Dr Saïd Bekka : L’autosurveillance de la glycémie ne dispense pas d’une mesure de l’hémoglobine glyquée à la fréquence d’un contrôle tous les trois mois. C’est un bon indicateur des glycémies moyennes sur les trois derniers mois.

 

TLM : Les diabétiques de type 2 éligibles aux dispositifs d’autosurveillance de la glycémie sont-ils tous équipés ?

Dr Saïd Bekka : Certains patients, par peur se piquer le doigt plusieurs fois par jour, d’avoir mal ou d’être stigmatisés, refusent ces dispositifs. C’est une vraie perte de chances pour eux. Il est donc important de les écouter afin de comprendre leurs réticences. Pour éventuellement les faire changer d’avis.

 

TLM : Comment se fait le choix du lecteur de glycémie ?

Dr Saïd Bekka : Il résulte d’une décision concertée entre le patient et son médecin ou son pharmacien, en fonction de ce dont il a envie, besoin et de ce qu’il est capable de faire. C’est lui qui va vivre avec, il est donc essentiel d’en discuter ensemble.

 

TLM : Le médecin généraliste peut-il être à l’origine de la prescription ?

Dr Saïd Bekka : Tout médecin peut initier la prescription d’un système d’automesure de la glycémie.

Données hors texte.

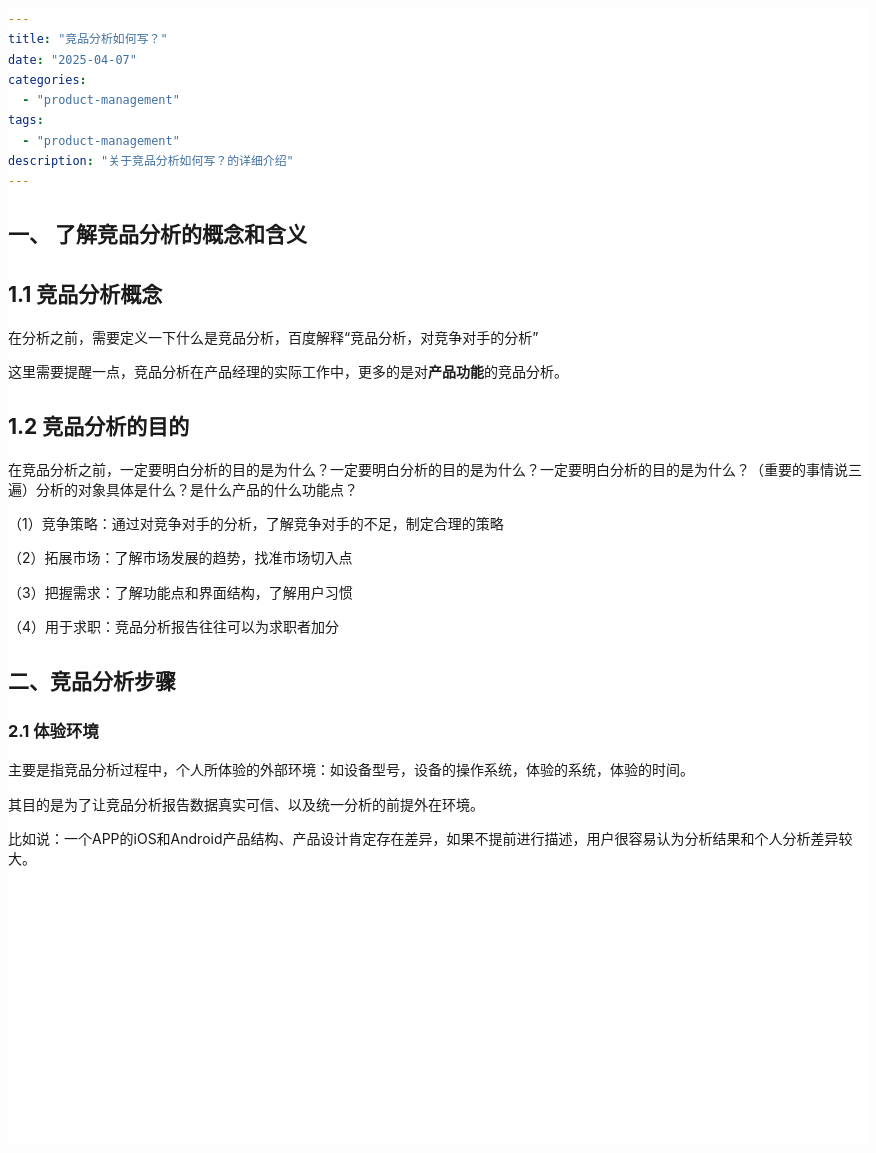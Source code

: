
 ```yaml
---
title: "竞品分析如何写？"
date: "2025-04-07"
categories: 
  - "product-management"
tags:
  - "product-management"
description: "关于竞品分析如何写？的详细介绍"
---
```


## 一、 了解竞品分析的概念和含义
## 1.1 竞品分析概念
在分析之前，需要定义一下什么是竞品分析，百度解释“竞品分析，对竞争对手的分析”

这里需要提醒一点，竞品分析在产品经理的实际工作中，更多的是对**产品功能**的竞品分析。

## 1.2 竞品分析的目的
在竞品分析之前，一定要明白分析的目的是为什么？一定要明白分析的目的是为什么？一定要明白分析的目的是为什么？（重要的事情说三遍）分析的对象具体是什么？是什么产品的什么功能点？

（1）竞争策略：通过对竞争对手的分析，了解竞争对手的不足，制定合理的策略

（2）拓展市场：了解市场发展的趋势，找准市场切入点

（3）把握需求：了解功能点和界面结构，了解用户习惯

（4）用于求职：竞品分析报告往往可以为求职者加分

## 二、竞品分析步骤
### 2.1 体验环境
主要是指竞品分析过程中，个人所体验的外部环境：如设备型号，设备的操作系统，体验的系统，体验的时间。

其目的是为了让竞品分析报告数据真实可信、以及统一分析的前提外在环境。

比如说：一个APP的iOS和Android产品结构、产品设计肯定存在差异，如果不提前进行描述，用户很容易认为分析结果和个人分析差异较大。

![占位图](/content/assets/images/product-management/2025-04-07-竞品分析如何写？/placeholder.png)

En revanche, seuls les diabétologues et les pédiatres expérimentés en diabétologie peuvent initier celle d’un capteur de glucose en continu ; mais son renouvellement peut, par la suite, être assuré par le médecin généraliste. L’Assurance maladie prend en charge 200 bandelettes de test de mesure de la glycémie par an, à condition de souffrir d’un diabète de type 1, ou d’un diabète de type 2 à risque d’insulinothérapie. Depuis juin 2017, elle rembourse également le dispositif d’autosurveillance par mesure du glucose interstitiel, mais uniquement chez les patients traités par insulinothérapie intensifiée — au moins trois injections quotidiennes ou par pompe externe—, quel que soit le type de diabète.